Pergunta: Qual a parte mais difícil de traduzir Sangue Fresco?
RC: Não há um pormenor que possa apontar como sendo mais difícil. A autora escreve num estilo bastante corrente e sabe o que faz. Os livros escritos por quem sabe escrever nunca são difíceis de traduzir. Podem apresentar desafios, mas isso só enriquece o processo. Difíceis de traduzir são os livros maus.
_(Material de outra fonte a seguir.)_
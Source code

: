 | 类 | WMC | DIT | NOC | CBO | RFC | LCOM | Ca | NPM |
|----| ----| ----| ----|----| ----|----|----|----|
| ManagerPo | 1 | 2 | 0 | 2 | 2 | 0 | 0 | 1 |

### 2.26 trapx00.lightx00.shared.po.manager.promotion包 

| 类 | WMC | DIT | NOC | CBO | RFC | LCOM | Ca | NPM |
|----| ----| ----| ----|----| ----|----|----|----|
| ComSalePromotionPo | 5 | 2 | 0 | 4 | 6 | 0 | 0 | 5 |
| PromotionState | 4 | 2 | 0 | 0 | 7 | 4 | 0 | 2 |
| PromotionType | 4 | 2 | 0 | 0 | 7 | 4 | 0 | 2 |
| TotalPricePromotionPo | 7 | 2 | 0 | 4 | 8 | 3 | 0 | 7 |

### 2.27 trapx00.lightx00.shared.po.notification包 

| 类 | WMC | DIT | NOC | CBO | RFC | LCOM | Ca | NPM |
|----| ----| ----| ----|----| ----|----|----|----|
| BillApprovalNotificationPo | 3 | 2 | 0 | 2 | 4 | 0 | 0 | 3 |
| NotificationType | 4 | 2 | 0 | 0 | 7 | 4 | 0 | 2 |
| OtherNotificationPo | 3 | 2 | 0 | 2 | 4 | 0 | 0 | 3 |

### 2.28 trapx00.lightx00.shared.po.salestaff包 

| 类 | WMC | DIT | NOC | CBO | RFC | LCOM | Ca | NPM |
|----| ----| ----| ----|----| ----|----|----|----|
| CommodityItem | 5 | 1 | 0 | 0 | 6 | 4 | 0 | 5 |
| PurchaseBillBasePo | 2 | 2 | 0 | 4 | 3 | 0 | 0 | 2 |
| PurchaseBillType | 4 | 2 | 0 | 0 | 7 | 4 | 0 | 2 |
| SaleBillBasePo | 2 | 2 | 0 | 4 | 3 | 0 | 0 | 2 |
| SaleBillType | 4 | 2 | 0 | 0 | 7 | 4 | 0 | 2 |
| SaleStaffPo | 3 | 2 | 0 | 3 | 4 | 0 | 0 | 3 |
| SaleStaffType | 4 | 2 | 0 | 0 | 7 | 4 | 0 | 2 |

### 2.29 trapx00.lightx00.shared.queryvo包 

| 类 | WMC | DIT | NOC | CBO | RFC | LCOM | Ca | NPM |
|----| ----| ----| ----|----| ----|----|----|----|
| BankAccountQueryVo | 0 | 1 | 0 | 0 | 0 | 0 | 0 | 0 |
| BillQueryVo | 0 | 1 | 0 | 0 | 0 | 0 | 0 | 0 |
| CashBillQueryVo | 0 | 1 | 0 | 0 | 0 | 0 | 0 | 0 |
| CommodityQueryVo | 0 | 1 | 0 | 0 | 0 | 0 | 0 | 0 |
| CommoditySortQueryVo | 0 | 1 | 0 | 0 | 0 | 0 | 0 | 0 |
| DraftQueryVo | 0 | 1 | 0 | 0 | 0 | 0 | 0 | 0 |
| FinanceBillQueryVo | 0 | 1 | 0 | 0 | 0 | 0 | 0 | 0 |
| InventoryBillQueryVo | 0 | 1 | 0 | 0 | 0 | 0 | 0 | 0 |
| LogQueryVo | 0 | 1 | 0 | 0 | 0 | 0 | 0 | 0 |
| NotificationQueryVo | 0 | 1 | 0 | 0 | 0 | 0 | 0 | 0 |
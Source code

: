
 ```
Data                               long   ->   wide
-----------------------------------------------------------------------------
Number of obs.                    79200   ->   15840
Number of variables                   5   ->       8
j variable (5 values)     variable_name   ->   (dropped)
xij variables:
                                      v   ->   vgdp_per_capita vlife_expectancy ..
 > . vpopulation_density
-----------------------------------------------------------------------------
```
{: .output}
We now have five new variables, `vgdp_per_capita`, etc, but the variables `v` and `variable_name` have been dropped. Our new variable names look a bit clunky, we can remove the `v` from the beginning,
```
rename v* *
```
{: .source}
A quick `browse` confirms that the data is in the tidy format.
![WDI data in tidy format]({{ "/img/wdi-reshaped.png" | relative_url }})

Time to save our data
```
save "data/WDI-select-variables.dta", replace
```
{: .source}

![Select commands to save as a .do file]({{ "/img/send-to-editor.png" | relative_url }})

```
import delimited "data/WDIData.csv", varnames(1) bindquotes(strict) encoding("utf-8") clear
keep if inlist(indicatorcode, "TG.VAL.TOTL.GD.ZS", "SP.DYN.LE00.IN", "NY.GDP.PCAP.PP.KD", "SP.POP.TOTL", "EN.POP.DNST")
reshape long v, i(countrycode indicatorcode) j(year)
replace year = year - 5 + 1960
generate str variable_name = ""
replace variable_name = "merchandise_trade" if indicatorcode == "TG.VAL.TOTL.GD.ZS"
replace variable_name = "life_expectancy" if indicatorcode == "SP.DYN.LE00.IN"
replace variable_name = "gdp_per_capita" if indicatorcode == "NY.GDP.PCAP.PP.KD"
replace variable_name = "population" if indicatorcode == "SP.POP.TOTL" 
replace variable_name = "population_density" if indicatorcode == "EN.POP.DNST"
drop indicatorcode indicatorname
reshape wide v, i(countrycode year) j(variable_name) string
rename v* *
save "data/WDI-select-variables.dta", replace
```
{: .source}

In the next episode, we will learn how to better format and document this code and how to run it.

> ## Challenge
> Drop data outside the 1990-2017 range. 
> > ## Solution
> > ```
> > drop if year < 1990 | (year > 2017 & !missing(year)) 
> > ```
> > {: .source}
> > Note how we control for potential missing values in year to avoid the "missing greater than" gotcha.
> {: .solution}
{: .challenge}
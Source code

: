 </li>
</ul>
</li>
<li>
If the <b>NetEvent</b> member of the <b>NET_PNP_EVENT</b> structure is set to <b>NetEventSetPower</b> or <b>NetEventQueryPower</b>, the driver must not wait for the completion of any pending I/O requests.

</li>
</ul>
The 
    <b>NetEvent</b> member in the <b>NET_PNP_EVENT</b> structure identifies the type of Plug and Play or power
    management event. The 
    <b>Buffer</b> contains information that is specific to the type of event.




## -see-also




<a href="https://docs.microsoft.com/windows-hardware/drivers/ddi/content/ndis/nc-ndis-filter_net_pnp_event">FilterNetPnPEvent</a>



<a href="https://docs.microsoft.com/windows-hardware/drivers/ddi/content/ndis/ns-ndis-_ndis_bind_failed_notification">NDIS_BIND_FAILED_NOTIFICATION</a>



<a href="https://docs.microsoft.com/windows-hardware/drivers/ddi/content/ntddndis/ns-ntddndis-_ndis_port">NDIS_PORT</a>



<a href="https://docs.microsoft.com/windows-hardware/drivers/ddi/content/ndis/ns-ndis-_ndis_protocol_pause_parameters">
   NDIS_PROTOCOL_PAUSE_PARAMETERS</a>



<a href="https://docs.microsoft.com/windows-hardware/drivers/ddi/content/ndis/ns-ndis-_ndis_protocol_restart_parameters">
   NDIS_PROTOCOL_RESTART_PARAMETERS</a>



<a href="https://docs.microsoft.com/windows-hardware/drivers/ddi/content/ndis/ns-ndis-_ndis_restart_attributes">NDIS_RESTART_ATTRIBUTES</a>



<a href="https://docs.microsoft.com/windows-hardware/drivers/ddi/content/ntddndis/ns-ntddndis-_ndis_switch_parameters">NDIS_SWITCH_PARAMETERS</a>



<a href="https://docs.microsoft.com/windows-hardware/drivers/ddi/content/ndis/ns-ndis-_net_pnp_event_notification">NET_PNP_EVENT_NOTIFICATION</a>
Pergunta: Tenho curiosidade relativamente à tradução de "fangbanger". É uma palavra exclusiva da saga portanto o que te levou a traduzi-la para vampirófilo? [Na tradução da série para a RTP optaram por papa-vampiros] Deu-te muitas dores de cabeça achar uma tradução que não parecesse ridícula?
RC: Nos livros, os "fangbangers" são apresentados como uma tara sexual malvista pela sociedade. Em português, a maior parte das taras têm nomes compostos com "filia" no fim (pedofilia, zoofilia, necrofilia etc.) e achei que seria adequado, não sendo possível uma tradução direta do termo original. "Papa-vampiros" faz-me pensar em alguém que aprecia vampiros de uma forma mais gastronómica e devem ser um bocado secos de mastigar.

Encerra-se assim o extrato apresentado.